#### [PROBLEM TO WORK ON]
All lines with the word "磨坊的风轮和德法两国的节场" in the material below are required.

#### [EXCERPTED DATA]
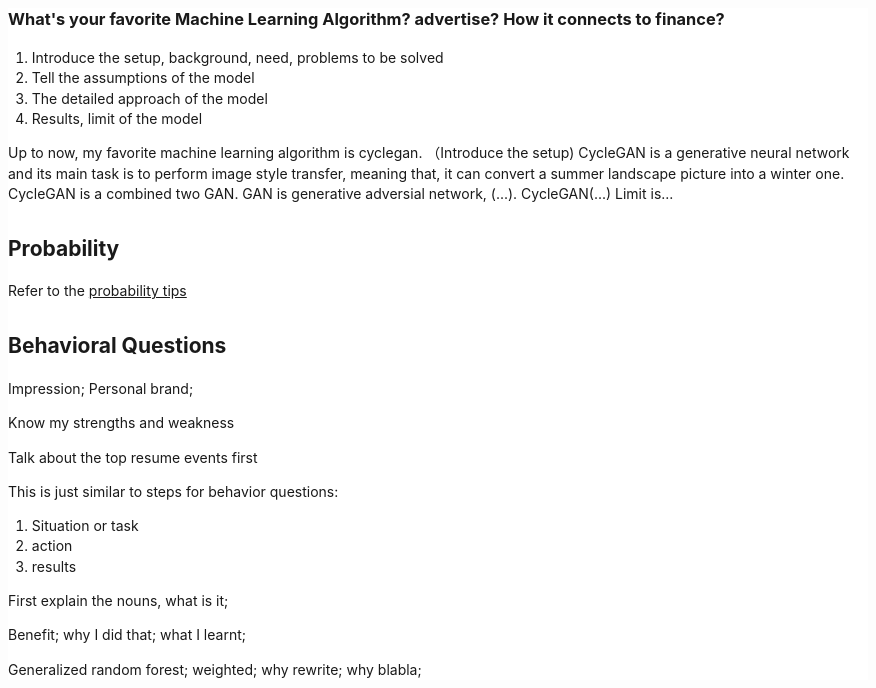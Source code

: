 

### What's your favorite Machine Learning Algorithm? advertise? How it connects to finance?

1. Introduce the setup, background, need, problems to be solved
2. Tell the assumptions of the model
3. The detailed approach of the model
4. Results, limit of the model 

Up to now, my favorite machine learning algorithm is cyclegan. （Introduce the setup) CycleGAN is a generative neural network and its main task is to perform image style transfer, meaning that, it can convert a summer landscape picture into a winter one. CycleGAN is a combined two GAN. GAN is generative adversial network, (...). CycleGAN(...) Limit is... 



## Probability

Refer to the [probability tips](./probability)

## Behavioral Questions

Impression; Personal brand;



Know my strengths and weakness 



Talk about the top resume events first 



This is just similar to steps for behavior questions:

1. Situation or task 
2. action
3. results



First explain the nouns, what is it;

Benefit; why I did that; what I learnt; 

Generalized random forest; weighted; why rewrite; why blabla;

--

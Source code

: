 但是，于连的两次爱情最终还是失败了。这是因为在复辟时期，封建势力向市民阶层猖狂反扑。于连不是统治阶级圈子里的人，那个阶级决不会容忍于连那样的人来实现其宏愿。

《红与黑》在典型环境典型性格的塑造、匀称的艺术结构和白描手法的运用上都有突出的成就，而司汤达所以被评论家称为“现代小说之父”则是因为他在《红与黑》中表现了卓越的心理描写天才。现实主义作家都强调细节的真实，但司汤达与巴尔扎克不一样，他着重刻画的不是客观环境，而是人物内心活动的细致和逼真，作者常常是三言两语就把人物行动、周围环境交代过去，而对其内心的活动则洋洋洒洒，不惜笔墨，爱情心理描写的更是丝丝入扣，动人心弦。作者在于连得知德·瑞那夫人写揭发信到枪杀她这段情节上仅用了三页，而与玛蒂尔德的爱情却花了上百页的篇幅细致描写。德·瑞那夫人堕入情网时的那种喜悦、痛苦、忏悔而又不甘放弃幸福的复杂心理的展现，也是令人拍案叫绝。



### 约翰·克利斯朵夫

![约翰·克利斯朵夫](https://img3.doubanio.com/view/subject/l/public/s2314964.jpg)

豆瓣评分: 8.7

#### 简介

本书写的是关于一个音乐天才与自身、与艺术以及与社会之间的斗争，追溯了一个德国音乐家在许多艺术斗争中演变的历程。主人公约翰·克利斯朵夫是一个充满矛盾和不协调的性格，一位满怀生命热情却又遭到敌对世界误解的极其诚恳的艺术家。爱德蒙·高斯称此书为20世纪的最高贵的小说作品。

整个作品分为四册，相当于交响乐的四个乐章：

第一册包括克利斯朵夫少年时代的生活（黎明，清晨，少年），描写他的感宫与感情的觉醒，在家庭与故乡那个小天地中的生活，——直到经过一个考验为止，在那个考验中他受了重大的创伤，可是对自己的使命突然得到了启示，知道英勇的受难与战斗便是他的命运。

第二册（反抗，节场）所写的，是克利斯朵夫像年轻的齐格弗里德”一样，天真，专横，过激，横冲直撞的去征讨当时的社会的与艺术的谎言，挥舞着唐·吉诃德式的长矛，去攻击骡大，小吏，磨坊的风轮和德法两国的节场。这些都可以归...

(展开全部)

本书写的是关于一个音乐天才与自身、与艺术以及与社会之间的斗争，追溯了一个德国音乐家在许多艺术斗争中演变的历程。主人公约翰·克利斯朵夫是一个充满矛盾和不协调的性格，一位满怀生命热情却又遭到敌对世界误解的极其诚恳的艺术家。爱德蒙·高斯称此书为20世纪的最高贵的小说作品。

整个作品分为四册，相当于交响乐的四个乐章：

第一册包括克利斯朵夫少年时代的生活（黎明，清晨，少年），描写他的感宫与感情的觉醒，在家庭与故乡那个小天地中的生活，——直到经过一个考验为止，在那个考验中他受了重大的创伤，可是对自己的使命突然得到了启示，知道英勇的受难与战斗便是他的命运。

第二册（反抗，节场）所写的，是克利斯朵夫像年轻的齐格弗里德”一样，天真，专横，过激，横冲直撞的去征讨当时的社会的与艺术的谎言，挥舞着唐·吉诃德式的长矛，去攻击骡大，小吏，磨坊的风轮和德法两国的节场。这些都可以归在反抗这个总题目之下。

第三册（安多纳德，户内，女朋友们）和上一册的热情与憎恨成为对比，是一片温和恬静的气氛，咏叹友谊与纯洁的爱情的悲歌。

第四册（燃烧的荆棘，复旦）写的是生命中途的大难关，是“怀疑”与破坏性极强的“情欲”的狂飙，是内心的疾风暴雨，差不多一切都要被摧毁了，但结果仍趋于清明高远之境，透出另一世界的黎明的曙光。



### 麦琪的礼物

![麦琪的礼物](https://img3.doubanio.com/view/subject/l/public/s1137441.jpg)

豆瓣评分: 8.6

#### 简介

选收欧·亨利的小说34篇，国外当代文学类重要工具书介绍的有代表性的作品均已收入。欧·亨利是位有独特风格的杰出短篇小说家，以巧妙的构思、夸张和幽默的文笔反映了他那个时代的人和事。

...

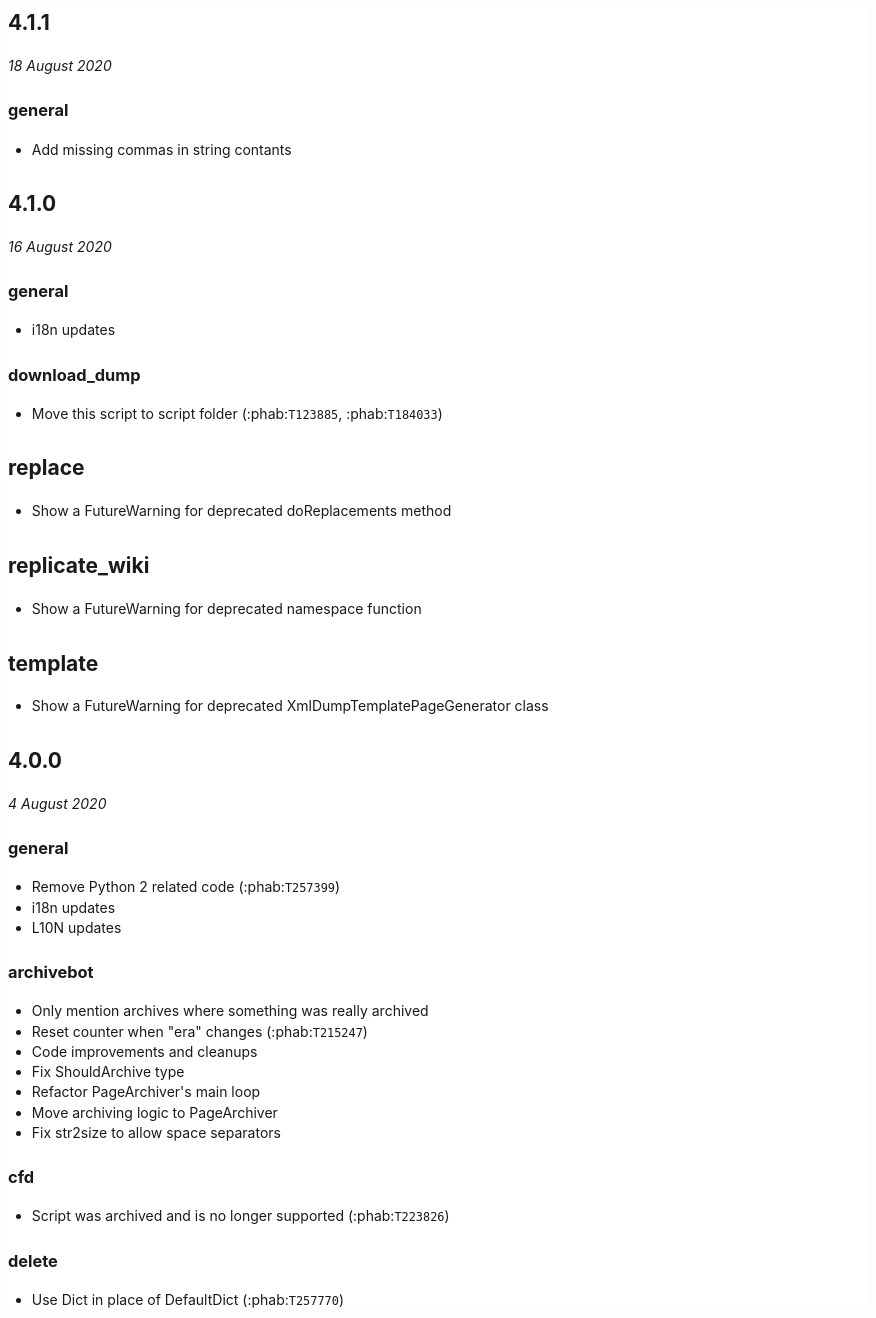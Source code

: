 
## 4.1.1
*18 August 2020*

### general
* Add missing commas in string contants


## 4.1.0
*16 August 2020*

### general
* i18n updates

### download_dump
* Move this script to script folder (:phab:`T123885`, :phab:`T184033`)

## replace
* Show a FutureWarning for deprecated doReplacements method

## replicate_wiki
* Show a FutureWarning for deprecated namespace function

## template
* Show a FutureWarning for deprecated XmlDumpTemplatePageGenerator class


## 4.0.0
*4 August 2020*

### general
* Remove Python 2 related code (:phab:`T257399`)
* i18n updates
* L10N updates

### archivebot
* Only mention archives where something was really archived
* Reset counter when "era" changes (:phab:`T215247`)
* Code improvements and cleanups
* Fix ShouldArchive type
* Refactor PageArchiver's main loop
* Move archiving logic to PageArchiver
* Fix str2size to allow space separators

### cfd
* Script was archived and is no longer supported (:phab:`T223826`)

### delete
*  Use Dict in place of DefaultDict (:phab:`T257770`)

#### [SOLUTION]
第二册（反抗，节场）所写的，是克利斯朵夫像年轻的齐格弗里德”一样，天真，专横，过激，横冲直撞的去征讨当时的社会的与艺术的谎言，挥舞着唐·吉诃德式的长矛，去攻击骡大，小吏，磨坊的风轮和德法两国的节场。这些都可以归...
第二册（反抗，节场）所写的，是克利斯朵夫像年轻的齐格弗里德”一样，天真，专横，过激，横冲直撞的去征讨当时的社会的与艺术的谎言，挥舞着唐·吉诃德式的长矛，去攻击骡大，小吏，磨坊的风轮和德法两国的节场。这些都可以归在反抗这个总题目之下。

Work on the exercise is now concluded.